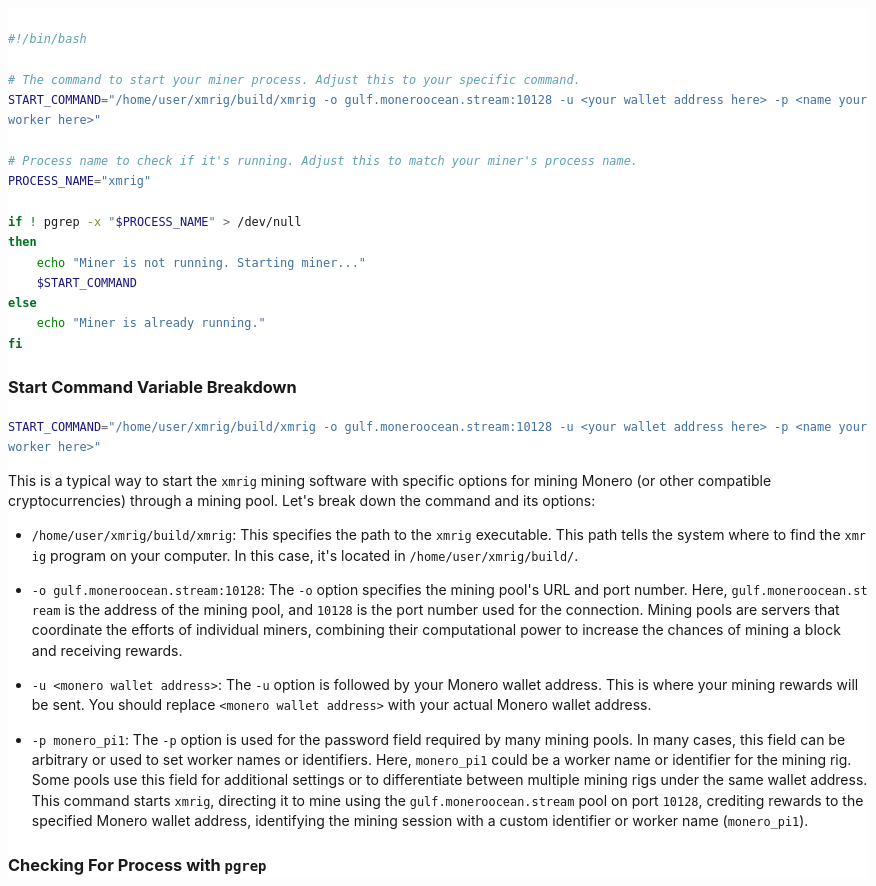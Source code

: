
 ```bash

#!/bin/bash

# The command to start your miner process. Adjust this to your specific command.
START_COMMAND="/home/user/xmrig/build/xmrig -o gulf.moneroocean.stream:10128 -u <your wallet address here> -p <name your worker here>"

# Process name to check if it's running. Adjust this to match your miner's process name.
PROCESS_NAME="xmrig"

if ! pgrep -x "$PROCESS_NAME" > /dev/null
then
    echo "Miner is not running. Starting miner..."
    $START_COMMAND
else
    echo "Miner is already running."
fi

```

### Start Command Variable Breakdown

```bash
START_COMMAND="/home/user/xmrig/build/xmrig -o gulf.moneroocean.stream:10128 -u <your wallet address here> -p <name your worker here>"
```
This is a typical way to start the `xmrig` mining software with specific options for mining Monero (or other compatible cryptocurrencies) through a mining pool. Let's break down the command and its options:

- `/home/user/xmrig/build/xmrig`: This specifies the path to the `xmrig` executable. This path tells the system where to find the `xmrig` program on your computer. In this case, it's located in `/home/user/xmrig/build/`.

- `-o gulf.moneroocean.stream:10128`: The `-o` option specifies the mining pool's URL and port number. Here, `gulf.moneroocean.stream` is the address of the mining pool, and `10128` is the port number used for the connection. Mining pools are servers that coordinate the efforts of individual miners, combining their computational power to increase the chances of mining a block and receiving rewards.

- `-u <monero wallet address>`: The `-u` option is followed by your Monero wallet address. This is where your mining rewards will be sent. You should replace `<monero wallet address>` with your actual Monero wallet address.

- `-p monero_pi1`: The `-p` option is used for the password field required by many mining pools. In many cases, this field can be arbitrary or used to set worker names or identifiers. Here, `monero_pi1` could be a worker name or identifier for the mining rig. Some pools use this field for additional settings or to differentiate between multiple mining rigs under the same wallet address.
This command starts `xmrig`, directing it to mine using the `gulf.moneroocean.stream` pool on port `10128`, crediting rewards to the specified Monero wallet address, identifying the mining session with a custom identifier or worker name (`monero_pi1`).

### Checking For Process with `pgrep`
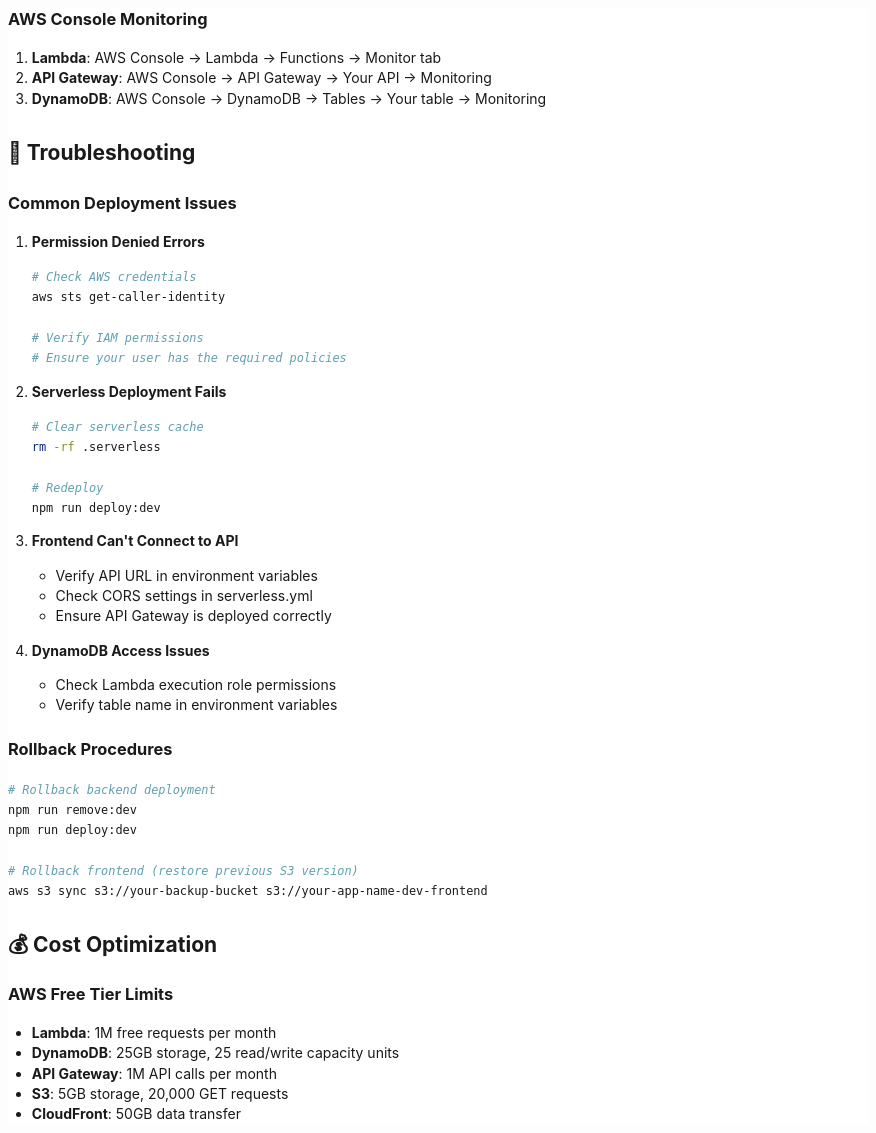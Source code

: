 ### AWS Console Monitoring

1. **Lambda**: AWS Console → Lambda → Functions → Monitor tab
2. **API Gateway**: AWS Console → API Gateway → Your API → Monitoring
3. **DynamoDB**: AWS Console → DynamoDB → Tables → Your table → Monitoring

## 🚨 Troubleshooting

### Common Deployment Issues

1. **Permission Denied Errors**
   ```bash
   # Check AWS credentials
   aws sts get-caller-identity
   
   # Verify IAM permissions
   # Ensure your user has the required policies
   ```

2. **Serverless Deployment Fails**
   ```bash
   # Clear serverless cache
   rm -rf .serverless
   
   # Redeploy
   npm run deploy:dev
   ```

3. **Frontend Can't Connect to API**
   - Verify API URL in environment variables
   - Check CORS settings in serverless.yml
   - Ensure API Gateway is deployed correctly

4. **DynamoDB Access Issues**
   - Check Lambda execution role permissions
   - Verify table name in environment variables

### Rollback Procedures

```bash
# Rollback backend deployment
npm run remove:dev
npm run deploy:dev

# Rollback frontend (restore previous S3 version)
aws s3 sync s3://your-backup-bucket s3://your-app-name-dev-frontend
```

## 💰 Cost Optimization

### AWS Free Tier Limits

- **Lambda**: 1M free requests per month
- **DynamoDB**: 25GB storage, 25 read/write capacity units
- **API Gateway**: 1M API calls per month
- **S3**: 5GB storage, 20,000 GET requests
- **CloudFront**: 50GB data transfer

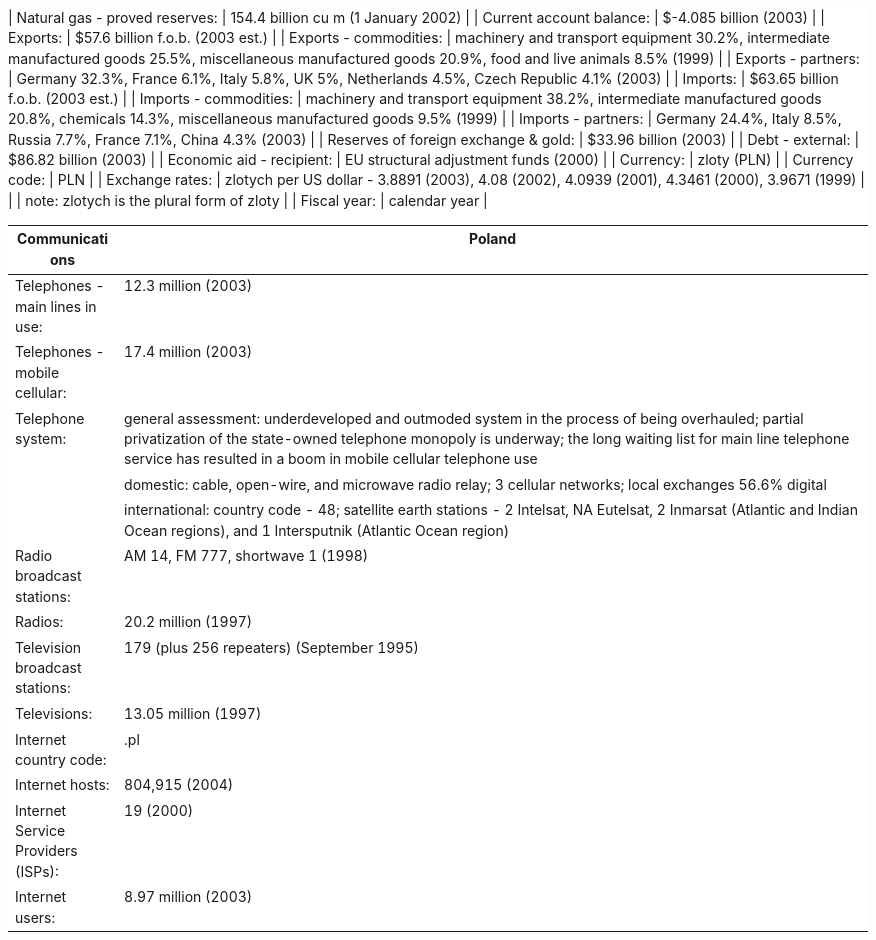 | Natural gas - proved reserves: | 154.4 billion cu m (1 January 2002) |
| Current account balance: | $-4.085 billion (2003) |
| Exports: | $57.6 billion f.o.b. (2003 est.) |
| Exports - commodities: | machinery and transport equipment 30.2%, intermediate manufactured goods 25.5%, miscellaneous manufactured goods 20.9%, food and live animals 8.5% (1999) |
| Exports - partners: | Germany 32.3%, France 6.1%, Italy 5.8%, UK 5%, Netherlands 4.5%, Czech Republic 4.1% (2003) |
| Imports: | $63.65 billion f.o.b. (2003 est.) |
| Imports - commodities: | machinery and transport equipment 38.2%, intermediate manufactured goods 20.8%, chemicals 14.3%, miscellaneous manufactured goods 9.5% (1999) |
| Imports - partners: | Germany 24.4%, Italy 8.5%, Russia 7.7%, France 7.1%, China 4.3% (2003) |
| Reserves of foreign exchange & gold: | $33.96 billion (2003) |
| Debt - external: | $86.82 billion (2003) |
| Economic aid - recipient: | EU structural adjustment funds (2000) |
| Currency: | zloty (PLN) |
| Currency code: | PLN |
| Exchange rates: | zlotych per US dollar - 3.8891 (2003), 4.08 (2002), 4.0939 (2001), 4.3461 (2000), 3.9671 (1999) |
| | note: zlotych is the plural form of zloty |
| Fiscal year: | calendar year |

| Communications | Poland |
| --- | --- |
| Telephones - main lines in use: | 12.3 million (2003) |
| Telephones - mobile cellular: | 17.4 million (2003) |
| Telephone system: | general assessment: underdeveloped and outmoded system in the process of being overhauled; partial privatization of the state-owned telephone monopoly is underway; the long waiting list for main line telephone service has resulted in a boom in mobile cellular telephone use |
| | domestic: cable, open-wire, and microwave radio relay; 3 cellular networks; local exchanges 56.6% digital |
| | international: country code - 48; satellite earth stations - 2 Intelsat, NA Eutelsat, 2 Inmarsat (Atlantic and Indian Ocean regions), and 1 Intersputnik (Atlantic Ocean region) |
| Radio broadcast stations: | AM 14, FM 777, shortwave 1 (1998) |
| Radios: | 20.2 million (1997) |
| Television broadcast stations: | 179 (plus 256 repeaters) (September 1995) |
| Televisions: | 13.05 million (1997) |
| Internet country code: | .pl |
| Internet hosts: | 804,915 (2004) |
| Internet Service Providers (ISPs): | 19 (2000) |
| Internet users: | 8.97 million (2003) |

════════

◆ **TASK PROMPT**:
Reproduce the entries above exactly, though not their pictures.

◆ **OUTPUT**:
Source code

:
 ```bash

#!/bin/bash

# The command to start your miner process. Adjust this to your specific command.
START_COMMAND="/home/user/xmrig/build/xmrig -o gulf.moneroocean.stream:10128 -u <your wallet address here> -p <name your worker here>"

# Process name to check if it's running. Adjust this to match your miner's process name.
PROCESS_NAME="xmrig"

if ! pgrep -x "$PROCESS_NAME" > /dev/null
then
    echo "Miner is not running. Starting miner..."
    $START_COMMAND
else
    echo "Miner is already running."
fi

```

### Start Command Variable Breakdown

```bash
START_COMMAND="/home/user/xmrig/build/xmrig -o gulf.moneroocean.stream:10128 -u <your wallet address here> -p <name your worker here>"
```
This is a typical way to start the `xmrig` mining software with specific options for mining Monero (or other compatible cryptocurrencies) through a mining pool. Let's break down the command and its options:

- `/home/user/xmrig/build/xmrig`: This specifies the path to the `xmrig` executable. This path tells the system where to find the `xmrig` program on your computer. In this case, it's located in `/home/user/xmrig/build/`.

- `-o gulf.moneroocean.stream:10128`: The `-o` option specifies the mining pool's URL and port number. Here, `gulf.moneroocean.stream` is the address of the mining pool, and `10128` is the port number used for the connection. Mining pools are servers that coordinate the efforts of individual miners, combining their computational power to increase the chances of mining a block and receiving rewards.

- `-u <monero wallet address>`: The `-u` option is followed by your Monero wallet address. This is where your mining rewards will be sent. You should replace `<monero wallet address>` with your actual Monero wallet address.

- `-p monero_pi1`: The `-p` option is used for the password field required by many mining pools. In many cases, this field can be arbitrary or used to set worker names or identifiers. Here, `monero_pi1` could be a worker name or identifier for the mining rig. Some pools use this field for additional settings or to differentiate between multiple mining rigs under the same wallet address.
This command starts `xmrig`, directing it to mine using the `gulf.moneroocean.stream` pool on port `10128`, crediting rewards to the specified Monero wallet address, identifying the mining session with a custom identifier or worker name (`monero_pi1`).

### Checking For Process with `pgrep`
Source code

: ### AWS Console Monitoring

1. **Lambda**: AWS Console → Lambda → Functions → Monitor tab
2. **API Gateway**: AWS Console → API Gateway → Your API → Monitoring
3. **DynamoDB**: AWS Console → DynamoDB → Tables → Your table → Monitoring

## 🚨 Troubleshooting

### Common Deployment Issues

1. **Permission Denied Errors**
   ```bash
   # Check AWS credentials
   aws sts get-caller-identity
   
   # Verify IAM permissions
   # Ensure your user has the required policies
   ```

2. **Serverless Deployment Fails**
   ```bash
   # Clear serverless cache
   rm -rf .serverless
   
   # Redeploy
   npm run deploy:dev
   ```

3. **Frontend Can't Connect to API**
   - Verify API URL in environment variables
   - Check CORS settings in serverless.yml
   - Ensure API Gateway is deployed correctly

4. **DynamoDB Access Issues**
   - Check Lambda execution role permissions
   - Verify table name in environment variables

### Rollback Procedures

```bash
# Rollback backend deployment
npm run remove:dev
npm run deploy:dev

# Rollback frontend (restore previous S3 version)
aws s3 sync s3://your-backup-bucket s3://your-app-name-dev-frontend
```

## 💰 Cost Optimization

### AWS Free Tier Limits

- **Lambda**: 1M free requests per month
- **DynamoDB**: 25GB storage, 25 read/write capacity units
- **API Gateway**: 1M API calls per month
- **S3**: 5GB storage, 20,000 GET requests
- **CloudFront**: 50GB data transfer

 | Natural gas - proved reserves: | 154.4 billion cu m (1 January 2002) |
| Current account balance: | $-4.085 billion (2003) |
| Exports: | $57.6 billion f.o.b. (2003 est.) |
| Exports - commodities: | machinery and transport equipment 30.2%, intermediate manufactured goods 25.5%, miscellaneous manufactured goods 20.9%, food and live animals 8.5% (1999) |
| Exports - partners: | Germany 32.3%, France 6.1%, Italy 5.8%, UK 5%, Netherlands 4.5%, Czech Republic 4.1% (2003) |
| Imports: | $63.65 billion f.o.b. (2003 est.) |
| Imports - commodities: | machinery and transport equipment 38.2%, intermediate manufactured goods 20.8%, chemicals 14.3%, miscellaneous manufactured goods 9.5% (1999) |
| Imports - partners: | Germany 24.4%, Italy 8.5%, Russia 7.7%, France 7.1%, China 4.3% (2003) |
| Reserves of foreign exchange & gold: | $33.96 billion (2003) |
| Debt - external: | $86.82 billion (2003) |
| Economic aid - recipient: | EU structural adjustment funds (2000) |
| Currency: | zloty (PLN) |
| Currency code: | PLN |
| Exchange rates: | zlotych per US dollar - 3.8891 (2003), 4.08 (2002), 4.0939 (2001), 4.3461 (2000), 3.9671 (1999) |
| | note: zlotych is the plural form of zloty |
| Fiscal year: | calendar year |

| Communications | Poland |
| --- | --- |
| Telephones - main lines in use: | 12.3 million (2003) |
| Telephones - mobile cellular: | 17.4 million (2003) |
| Telephone system: | general assessment: underdeveloped and outmoded system in the process of being overhauled; partial privatization of the state-owned telephone monopoly is underway; the long waiting list for main line telephone service has resulted in a boom in mobile cellular telephone use |
| | domestic: cable, open-wire, and microwave radio relay; 3 cellular networks; local exchanges 56.6% digital |
| | international: country code - 48; satellite earth stations - 2 Intelsat, NA Eutelsat, 2 Inmarsat (Atlantic and Indian Ocean regions), and 1 Intersputnik (Atlantic Ocean region) |
| Radio broadcast stations: | AM 14, FM 777, shortwave 1 (1998) |
| Radios: | 20.2 million (1997) |
| Television broadcast stations: | 179 (plus 256 repeaters) (September 1995) |
| Televisions: | 13.05 million (1997) |
| Internet country code: | .pl |
| Internet hosts: | 804,915 (2004) |
| Internet Service Providers (ISPs): | 19 (2000) |
| Internet users: | 8.97 million (2003) |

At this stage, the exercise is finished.